Electric cows

These two cows belonging to Gary and Pennie Rials of Troy were electrocuted after the fence became electrified. Even though the fence became “hot” due to a malfunction on the Rials’ property, they said it took two days after their initial call for Clearwater Power to shut off the power from the company’s end to the hot spot. A horse died as well.

A Wallowa County couple lost two cows, a horse and nearly their lives because of a downed wire that electrified a stock fence. Gary and Pennie Rials of Troy knew something was wrong when they noted two cows laying down near the fence while one of the cows gave off billowing clouds of smoke where it touched the fence. The couple called their power company, Clearwater Power, to start the ball rolling on repairing the accident.

“Had that not happened, we would have gone through that gate and killed us,” Pennie Rials said. About five hours after the initial call, employees of Clearwater electric arrived on the scene and according to the Rials, “just stood there.” The employees said they needed to talk to their boss.

The road itself was “hot,” as the couple’s dogs discovered when they took a ride to the area in a farm vehicle. The dogs started a mad dance as soon as their feet touched the ground.

“Somebody could have been killed,” Penny Rials said. “They don’t care.”

Before leaving, the men told the couple they would return on Monday. The employees returned at 2 p.m. on the following week. They left 10 minutes later saying the problem was not theirs, but rather, the Rials.’ They refused to offer any assistance when Gary Rials asked for help to take the riser (vertical conduit) down. The crew eventually disconnected the power to the weather head on property.

Rials, who formerly worked as a “trouble man” for Sierra Pacific (now NV Energy) in Nevada, got his tool bag and went to work, finding the problem within several minutes. He said it was his opinion that the Clearwater crew suffered from inexperience and didn’t seem to know what to look for.

In his former profession, Rials said the place would have been crawling with supervisors and not a single one has shown to date.

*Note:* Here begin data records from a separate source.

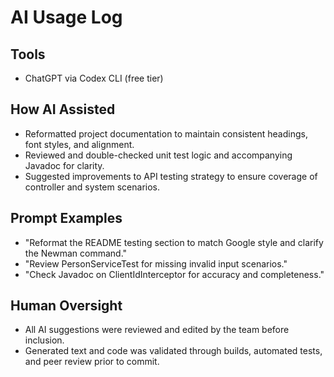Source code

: # AI Usage Log

## Tools
- ChatGPT via Codex CLI (free tier)

## How AI Assisted
- Reformatted project documentation to maintain consistent headings, font styles, and alignment.
- Reviewed and double-checked unit test logic and accompanying Javadoc for clarity.
- Suggested improvements to API testing strategy to ensure coverage of controller and system scenarios.

## Prompt Examples
- "Reformat the README testing section to match Google style and clarify the Newman command."
- "Review PersonServiceTest for missing invalid input scenarios."
- "Check Javadoc on ClientIdInterceptor for accuracy and completeness."

## Human Oversight
- All AI suggestions were reviewed and edited by the team before inclusion.
- Generated text and code was validated through builds, automated tests, and peer review prior to commit.
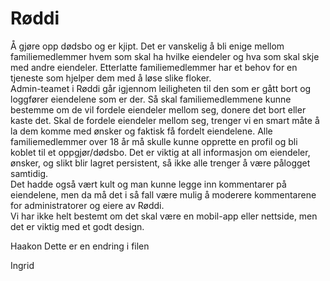 # Røddi

Å gjøre opp dødsbo og er kjipt. Det er vanskelig å bli enige mellom familiemedlemmer hvem som  skal ha hvilke eiendeler og hva som skal skje med andre eiendeler. Etterlatte familiemedlemmer har  et behov for en tjeneste som hjelper dem med å løse slike floker.  
Admin-teamet i Røddi går igjennom leiligheten til den som er gått bort og loggfører eiendelene som  er der. Så skal familiemedlemmene kunne bestemme om de vil fordele eiendeler mellom seg,  donere det bort eller kaste det. Skal de fordele eiendeler mellom seg, trenger vi en smart måte å la  dem komme med ønsker og faktisk få fordelt eiendelene. Alle familiemedlemmer over 18 år må  skulle kunne opprette en profil og bli koblet til et oppgjør/dødsbo. Det er viktig at all informasjon om  eiendeler, ønsker, og slikt blir lagret persistent, så ikke alle trenger å være pålogget samtidig.  
Det hadde også vært kult og man kunne legge inn kommentarer på eiendelene, men da må det i så  fall være mulig å moderere kommentarene for administratorer og eiere av Røddi.  
Vi har ikke helt bestemt om det skal være en mobil-app eller nettside, men det er viktig med et godt  design.

Haakon
Dette er en endring i filen

Ingrid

No one from the company has explained why the problem didn’t trip the company’s fuse or operate the recloser, a high-powered electrical switch that cuts electricity in the event of a similar situation.

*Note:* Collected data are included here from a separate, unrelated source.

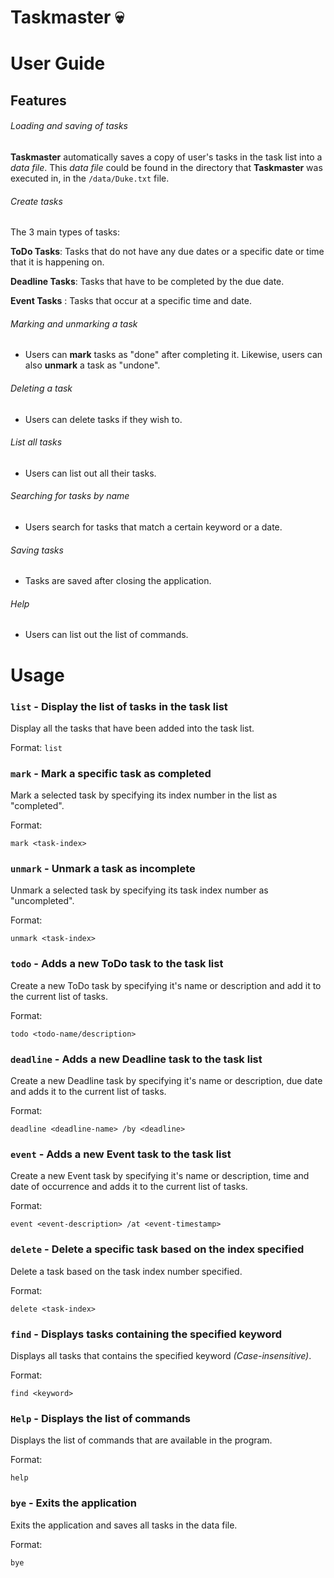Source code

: # Taskmaster :skull:

# User Guide

## Features

###### Loading and saving of tasks
**Taskmaster** automatically saves a copy of user's tasks in the task list into a *data file*.
This *data file* could be found in the directory that **Taskmaster** was executed in, in the
`/data/Duke.txt` file.

###### Create tasks
The 3 main types of tasks:

**ToDo Tasks**: Tasks that do not have any due dates or a specific date or time that it is happening on.

**Deadline Tasks**: Tasks that have to be completed by the due date.

**Event Tasks** : Tasks that occur at a specific time and date.


###### Marking and unmarking a task
- Users can **mark** tasks as "done" after completing it. Likewise, users can also **unmark** a task as "undone".

###### Deleting a task
- Users can delete tasks if they wish to.

###### List all tasks
- Users can list out all their tasks.

###### Searching for tasks by name
- Users search for tasks that match a certain keyword or a date.

###### Saving tasks
- Tasks are saved after closing the application.

###### Help
- Users can list out the list of commands.


# Usage
### `list` - Display the list of tasks in the task list
Display all the tasks that have been added into the task list.

Format:
`list`

### `mark` - Mark a specific task as completed

Mark a selected task by specifying its index number in the list as "completed".

Format:

`mark <task-index>`

### `unmark` - Unmark a task as incomplete

Unmark a selected task by specifying its task index number as "uncompleted".

Format:

`unmark <task-index>`

### `todo` - Adds a new **ToDo** task to the task list

Create a new ToDo task by specifying it's name or description and add it to the current list of tasks.

Format:

`todo <todo-name/description>`

### `deadline` - Adds a new **Deadline** task to the task list

Create a new Deadline task by specifying it's name or description, due date and adds it to the current list of tasks.

Format:

`deadline <deadline-name> /by <deadline>`

### `event` - Adds a new **Event** task to the task list

Create a new Event task by specifying it's name or description, time and date of occurrence and adds it to the current list of tasks.

Format:

`event <event-description> /at <event-timestamp>`


### `delete` - Delete a specific task based on the index specified

Delete a task based on the task index number specified.

Format:

`delete <task-index>`

### `find` - Displays tasks containing the specified keyword

Displays all tasks that contains the specified keyword *(Case-insensitive)*.

Format:

`find <keyword>`

### `Help` - Displays the list of commands

Displays the list of commands that are available in the program.

Format:

`help`


### `bye` - Exits the application

Exits the application and saves all tasks in the data file.

Format:

`bye`

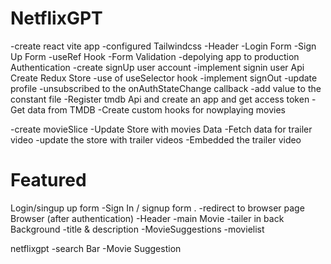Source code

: # NetflixGPT

-create react vite app
-configured Tailwindcss 
-Header
-Login Form
-Sign Up Form
-useRef Hook
-Form Validation
-depolying app to production
Authentication
-create signUp user account
-implement signin user Api
Create Redux Store
-use of useSelector hook
-implement signOut
-update profile
-unsubscribed to the onAuthStateChange callback
-add value to the constant file
-Register tmdb Api and create an app and get access token
-Get data from TMDB
-Create custom hooks for nowplaying movies

-create  movieSlice
-Update Store with movies Data
-Fetch data for trailer video
-update the store with trailer videos
-Embedded the trailer video




# Featured
Login/singup up form
 -Sign In / signup form .
 -redirect to browser page
Browser (after authentication)
 -Header
 -main Movie
  -tailer in back Background
  -title & description
  -MovieSuggestions
  -movielist

  netflixgpt
    -search Bar 
    -Movie Suggestion

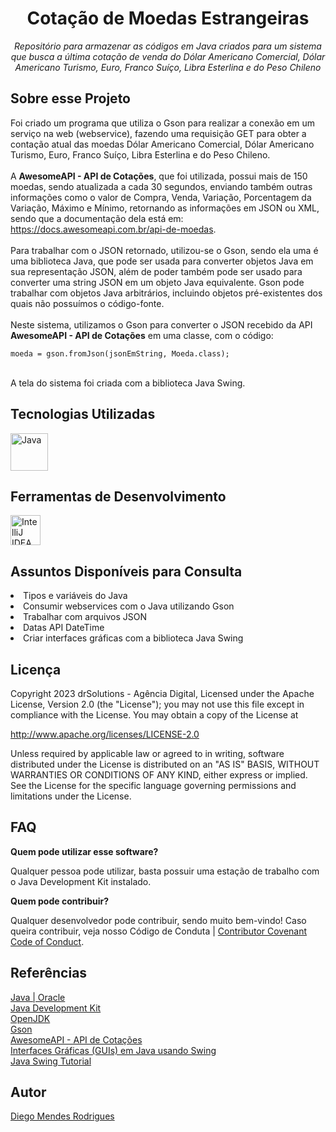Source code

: <h1 align="center">Cotação de Moedas Estrangeiras</h1>
<p align="center"><i>Repositório para armazenar as códigos em Java criados para um sistema que busca a última cotação 
de venda do Dólar Americano Comercial, Dólar Americano Turismo, Euro, Franco Suíço, Libra Esterlina e do Peso Chileno</i></p>

## Sobre esse Projeto

Foi criado um programa que utiliza o Gson para realizar a conexão em um serviço na web (webservice), fazendo uma
requisição GET para obter a contação atual das moedas Dólar Americano Comercial, Dólar Americano Turismo, Euro,
Franco Suíço, Libra Esterlina e do Peso Chileno.
<br/><br/>
A <b>AwesomeAPI - API de Cotações</b>, que foi utilizada, possui mais de 150 moedas, sendo atualizada a cada 30
segundos, enviando também outras informações como o valor de Compra, Venda, Variação, Porcentagem da Variação,
Máximo e Mínimo, retornando as informações em JSON ou XML, sendo que a documentação dela está em:
<a href="https://docs.awesomeapi.com.br/api-de-moedas">https://docs.awesomeapi.com.br/api-de-moedas</a>.
<br/><br/>
Para trabalhar com o JSON retornado, utilizou-se o Gson, sendo ela uma é uma biblioteca Java, que pode ser usada
para converter objetos Java em sua representação JSON, além de poder também pode ser usado para converter uma
string JSON em um objeto Java equivalente. Gson pode trabalhar com objetos Java arbitrários, incluindo objetos
pré-existentes dos quais não possuímos o código-fonte.
<br/><br/>
Neste sistema, utilizamos o Gson para converter o JSON recebido da API <b>AwesomeAPI - API de Cotações</b> em
uma classe, com o código:
<pre><code>moeda = gson.fromJson(jsonEmString, Moeda.class);</code></pre>
<br/>
A tela do sistema foi criada com a biblioteca Java Swing.

## Tecnologias Utilizadas

<p display="inline-block">
    <img width="60" src="https://cdn.icon-icons.com/icons2/2415/PNG/512/java_original_wordmark_logo_icon_146459.png" alt="Java"/>
</p>

## Ferramentas de Desenvolvimento

<p display="inline-block">
    <img width="48" src="https://upload.wikimedia.org/wikipedia/commons/thumb/9/9c/IntelliJ_IDEA_Icon.svg/512px-IntelliJ_IDEA_Icon.svg.png" alt="IntelliJ IDEA"/>
</p>

## Assuntos Disponíveis para Consulta

<li>Tipos e variáveis do Java</li>
<li>Consumir webservices com o Java utilizando Gson</li>
<li>Trabalhar com arquivos JSON</li>
<li>Datas API DateTime</li>
<li>Criar interfaces gráficas com a biblioteca Java Swing</li>

## Licença

Copyright 2023 drSolutions - Agência Digital, Licensed under the Apache License, Version 2.0 (the "License"); you may
not use this file except in compliance with the License. You may obtain a copy of the License at

<a href="http://www.apache.org/licenses/LICENSE-2.0">http://www.apache.org/licenses/LICENSE-2.0</a>

Unless required by applicable law or agreed to in writing, software distributed under the License is distributed on
an "AS IS" BASIS, WITHOUT WARRANTIES OR CONDITIONS OF ANY KIND, either express or implied. See the License for the
specific language governing permissions and limitations under the License.

## FAQ

**Quem pode utilizar esse software?**

Qualquer pessoa pode utilizar, basta possuir uma estação de trabalho com o Java Development Kit instalado.

**Quem pode contribuir?**

Qualquer desenvolvedor pode contribuir, sendo muito bem-vindo! Caso queira contribuir, veja nosso Código de Conduta
| [Contributor Covenant Code of Conduct](CODE_OF_CONDUCT.md).

## Referências

<p display="inline-block">
    <a href="https://www.java.com/pt-BR/">Java | Oracle</a><br/>
    <a href="https://www.oracle.com/br/java/technologies/downloads/">Java Development Kit</a><br/>
    <a href="https://openjdk.org/">OpenJDK</a><br/>
    <a href="https://github.com/google/gson/">Gson</a><br/>
    <a href="https://docs.awesomeapi.com.br/api-de-moedas">AwesomeAPI - API de Cotações</a><br/>
<a href="https://www.lncc.br/~rogerio/poo/04a%20-%20Programacao_GUI.pdf">Interfaces Gráficas (GUIs) em Java usando Swing</a><br/>
    <a href="http://www.java2s.com/Tutorials/Java/Java_Swing/index.htm">Java Swing Tutorial</a>
</p>

## Autor

<a href="https://www.linkedin.com/in/diegomendesrodrigues/">Diego Mendes Rodrigues</a>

Gary Rials said the lack of concern on the part of the employees concerned him, as well as the recloser/fuse failures, which he said were probably set too high.

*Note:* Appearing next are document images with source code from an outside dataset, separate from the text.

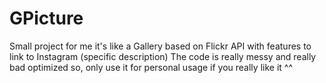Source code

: # GPicture

Small project for me it's like a Gallery based on Flickr API with features to link to Instagram (specific description)
The code is really messy and really bad optimized so, only use it for personal usage if you really like it ^^
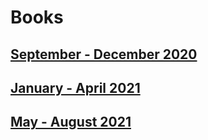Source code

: # Books

## [September - December 2020](2020.pdf)
## [January - April 2021](2021_1.pdf)
## [May - August 2021](2021_2.pdf)
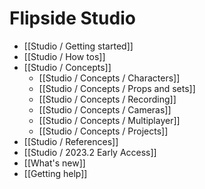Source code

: # Flipside Studio

* [[Studio / Getting started]]
* [[Studio / How tos]]
* [[Studio / Concepts]]
  * [[Studio / Concepts / Characters]]
  * [[Studio / Concepts / Props and sets]]
  * [[Studio / Concepts / Recording]]
  * [[Studio / Concepts / Cameras]]
  * [[Studio / Concepts / Multiplayer]]
  * [[Studio / Concepts / Projects]]
* [[Studio / References]]
* [[Studio / 2023.2 Early Access]]
* [[What's new]]
* [[Getting help]]
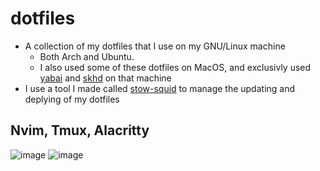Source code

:# dotfiles
- A collection of my dotfiles that I use on my GNU/Linux machine
  - Both Arch and Ubuntu.
  - I also used some of these dotfiles on MacOS, and exclusivly used [yabai](https://github.com/JakeRoggenbuck/dotfiles/tree/master/yabai) and [skhd](https://github.com/JakeRoggenbuck/dotfiles/tree/master/skhd) on that machine
- I use a tool I made called [stow-squid](https://github.com/JakeRoggenbuck/stow-squid) to manage the updating and deplying of my dotfiles


## Nvim, Tmux, Alacritty
![image](https://user-images.githubusercontent.com/35516367/131428130-f3dae3f1-6bca-4b08-93e0-8d8ef3e42031.png)
![image](https://user-images.githubusercontent.com/35516367/131428275-e6309a21-f96e-4163-91d2-cbf884f3678e.png)

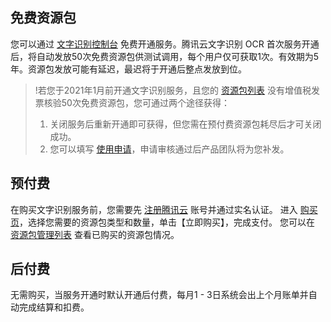 
## 免费资源包
您可以通过 [文字识别控制台](https://console.cloud.tencent.com/ocr/overview) 免费开通服务。腾讯云文字识别 OCR 首次服务开通后，将自动发放50次免费资源包供测试调用，每个用户仅可获取1次。有效期为5年。资源包发放可能有延迟，最迟将于开通后整点发放到位。

>
>!若您于2021年1月前开通文字识别服务，且您的 [资源包列表](https://console.cloud.tencent.com/ocr/packagemanage) 没有增值税发票核验50次免费资源包，您可通过两个途径获得：
>1. 关闭服务后重新开通即可获得，但您需在预付费资源包耗尽后才可关闭成功。
>2. 您可以填写 [使用申请](https://cloud.tencent.com/apply/p/sl1o7my0ke)，申请审核通过后产品团队将为您补发。


## 预付费
在购买文字识别服务前，您需要先 [注册腾讯云](https://cloud.tencent.com/document/product/378/17985)  账号并通过实名认证。
进入 [购买页](https://buy.cloud.tencent.com/iai_ocr)，选择您需要的资源包类型和数量，单击【立即购买】，完成支付。
您可以在 [资源包管理列表](https://console.cloud.tencent.com/ocr/packagemanage) 查看已购买的资源包情况。

## 后付费
无需购买，当服务开通时默认开通后付费，每月1 - 3日系统会出上个月账单并自动完成结算和扣费。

“If I hadn’t seen a cow smoking on the fence, I would have opened that gate and been deader than a doornail,” he said. Rials also noted that anyone walking in the area, whether child or adult could have unknowingly touched the fence and been electrocuted. No one from Clearwater had contacted the couple.

Bob Pierce, manager of member services for Clearwater, disputed the couple’s accusations. He said that Clearwater sent out a crew within six minutes of receiving the initial call.

“Other than travel time, it was virtually an immediate response,” he said. Pierce added that the crew immediately disconnected the power to the Rials’ property in an attempt to mitigate the damage and for safety purposes.

According to Pierce, the crew made no attempt to fix the damage that was was confined to the Rials’ property. He also said the issue wasn’t obvious during the Saturday visit, so the crew returned Monday for a more thorough investigation.

To clarify the company’s actions, Pierce said that the company wanted to get to the bottom of what happened and tested the transform bank and the ground and didn’t see any issues on their side of the service.

“There’s a point where we make the connection at the top of the meter pole and it ceases to become our wire, and the rest of it is the customer’s wire,” he said. He added the crew de-energized the meter pole causing the problem.

“We’re taking it very seriously and doing a full write-up on it,” Pierce said. “I do know a lineman would never leave a scene that wasn’t safe for the public.”

Pierce called the Chieftain several days later and said the company’s investigation confirmed his earlier statements. He added that the employees were not allowed to work on any electrical issues on the Rials’ property because it requires a licensed electrician, which the employees were not.

“That’s a line we cannot cross,” he said. He also said the power is still disconnected at the top of the meter pole. “It will need a state electrical inspection to establish that it’s safe to be reconnected. We are turning the information over to our insurance company and it will be up to them on what to do with it.”

Pierce said that the investigation confirmed that the company sent out a crew immediately upon the Rials’ initial call on April 20 and disconnected the power on that visit and safety is the company’s top priority. He said the couple could soon expect a call from Clearwater’s insurance company with their conclusions.

In a May 6 email to the Chieftain, Pennie Rials said the couple is standing by its story that nothing was done on the initial Saturday, April 20, visit. She also said that Clearwater returned to the area more than once and that had the proper fuses been used in the first place, the power would have shut off and prevented the livestock deaths. On May 13, she reported no one from the company had contacted the family after the Monday, April 22, visit.

“We’re afraid they don’t have the fuses set right and this will happen again!” she said. “You would think the manager would come and talk to us. This is really scary and could of killed a lot of people!” She also said the insurance company’s claims department contacted them and asked for the dollar amount in damages.